Unfortunately, Australia’s economy is facing adversity on multiple fronts for intersecting reasons. Its wheat industry is flagging and mining is fluctuating, and the incessant footage of incinerated towns, frightened people on beaches and cruelly scorched animals is likely to now hit its tourism income. Still, the self-described “lucky country” has the resources, and certainly the incentive, for change. Even BHP, the country’s global mining giant, has been busy reframing itself as a potential force for green good – promoting its prominence as an extractor of copper (despite the environmental and potential health effects) because electric vehicles reportedly need four times as much of the mineral as standard cars.

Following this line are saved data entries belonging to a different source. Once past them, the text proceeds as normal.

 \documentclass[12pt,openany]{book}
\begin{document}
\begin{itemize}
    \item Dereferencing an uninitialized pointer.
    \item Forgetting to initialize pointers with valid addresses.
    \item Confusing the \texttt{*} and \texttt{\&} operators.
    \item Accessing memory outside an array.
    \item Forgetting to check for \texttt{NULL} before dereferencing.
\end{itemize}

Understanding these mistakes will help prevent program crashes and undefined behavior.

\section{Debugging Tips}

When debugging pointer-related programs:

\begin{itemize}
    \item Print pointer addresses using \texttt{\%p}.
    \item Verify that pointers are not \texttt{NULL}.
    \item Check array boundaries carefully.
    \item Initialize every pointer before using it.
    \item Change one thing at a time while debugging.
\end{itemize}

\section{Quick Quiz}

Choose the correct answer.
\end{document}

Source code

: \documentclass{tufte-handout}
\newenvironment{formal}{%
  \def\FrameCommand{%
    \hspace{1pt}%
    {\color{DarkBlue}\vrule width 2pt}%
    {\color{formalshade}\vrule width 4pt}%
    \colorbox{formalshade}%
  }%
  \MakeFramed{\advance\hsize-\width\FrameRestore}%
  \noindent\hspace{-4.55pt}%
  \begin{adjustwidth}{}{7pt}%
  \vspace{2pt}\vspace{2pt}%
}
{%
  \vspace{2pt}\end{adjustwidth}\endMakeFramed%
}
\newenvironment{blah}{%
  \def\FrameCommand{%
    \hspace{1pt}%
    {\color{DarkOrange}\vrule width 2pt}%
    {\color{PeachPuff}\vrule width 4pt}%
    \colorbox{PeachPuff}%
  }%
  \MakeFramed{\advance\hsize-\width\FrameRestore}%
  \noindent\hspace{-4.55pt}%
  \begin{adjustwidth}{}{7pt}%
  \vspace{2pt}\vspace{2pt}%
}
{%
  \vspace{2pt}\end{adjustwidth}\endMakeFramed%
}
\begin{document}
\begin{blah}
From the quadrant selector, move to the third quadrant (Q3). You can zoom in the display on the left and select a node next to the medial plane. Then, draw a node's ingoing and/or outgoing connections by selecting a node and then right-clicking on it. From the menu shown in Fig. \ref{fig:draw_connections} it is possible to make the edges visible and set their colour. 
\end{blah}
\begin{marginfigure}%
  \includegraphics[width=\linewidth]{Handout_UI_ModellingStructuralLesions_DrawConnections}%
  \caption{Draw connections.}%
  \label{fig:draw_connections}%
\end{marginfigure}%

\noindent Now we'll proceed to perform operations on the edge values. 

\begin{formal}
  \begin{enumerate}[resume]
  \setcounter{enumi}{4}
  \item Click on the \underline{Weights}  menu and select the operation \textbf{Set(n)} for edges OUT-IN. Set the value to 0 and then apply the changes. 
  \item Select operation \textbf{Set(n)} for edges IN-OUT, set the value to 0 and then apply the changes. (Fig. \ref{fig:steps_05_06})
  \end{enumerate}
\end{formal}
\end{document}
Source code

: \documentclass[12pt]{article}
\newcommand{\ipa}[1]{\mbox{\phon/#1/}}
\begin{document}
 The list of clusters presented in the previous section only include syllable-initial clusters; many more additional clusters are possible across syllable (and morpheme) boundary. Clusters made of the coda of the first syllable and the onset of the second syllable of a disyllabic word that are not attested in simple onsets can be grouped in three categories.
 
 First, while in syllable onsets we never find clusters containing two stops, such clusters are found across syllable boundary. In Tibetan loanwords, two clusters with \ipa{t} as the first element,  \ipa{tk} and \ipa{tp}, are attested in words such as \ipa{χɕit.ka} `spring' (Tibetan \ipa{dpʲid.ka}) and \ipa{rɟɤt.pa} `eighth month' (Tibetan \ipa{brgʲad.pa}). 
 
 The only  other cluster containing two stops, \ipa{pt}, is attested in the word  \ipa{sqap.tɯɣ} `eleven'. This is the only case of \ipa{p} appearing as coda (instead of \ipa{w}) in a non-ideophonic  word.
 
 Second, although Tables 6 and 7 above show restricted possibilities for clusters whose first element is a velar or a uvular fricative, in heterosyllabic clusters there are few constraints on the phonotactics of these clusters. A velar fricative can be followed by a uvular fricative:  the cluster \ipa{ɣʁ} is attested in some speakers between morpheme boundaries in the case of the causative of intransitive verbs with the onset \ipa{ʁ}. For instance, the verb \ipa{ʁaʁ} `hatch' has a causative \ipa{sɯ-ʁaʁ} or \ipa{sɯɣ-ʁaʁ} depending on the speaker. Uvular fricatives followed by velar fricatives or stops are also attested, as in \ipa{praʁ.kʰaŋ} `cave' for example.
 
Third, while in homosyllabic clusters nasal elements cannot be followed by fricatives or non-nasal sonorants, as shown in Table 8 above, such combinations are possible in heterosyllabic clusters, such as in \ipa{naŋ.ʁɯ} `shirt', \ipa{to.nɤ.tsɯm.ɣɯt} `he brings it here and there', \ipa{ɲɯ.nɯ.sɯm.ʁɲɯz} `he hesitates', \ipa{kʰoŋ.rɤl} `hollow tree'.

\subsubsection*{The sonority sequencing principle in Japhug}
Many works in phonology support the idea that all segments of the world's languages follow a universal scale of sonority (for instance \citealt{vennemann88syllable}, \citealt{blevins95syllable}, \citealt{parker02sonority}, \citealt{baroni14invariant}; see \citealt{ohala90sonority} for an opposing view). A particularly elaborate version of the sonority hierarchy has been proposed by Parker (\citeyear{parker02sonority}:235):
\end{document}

Perhaps the one precious dividend from the global gasp of shock at Australia’s plight is that it has made climate change’s impact vividly real – not some notional problem for which we must atone by 2030 or 2050. Just as a sense of imminent threat from war can make self-sacrifice politically palatable, so should the orange skies and suffering of so many humans and animals make it possible for Australia’s leaders, and those of other countries, to accelerate the painful pace of adjustment.
Demonisation of Australia and its Government at this point is utterly counterproductive. A democracy whose people thought they had more time to reduce emissions has found out it was wrong. It is a lesson none of us can ignore.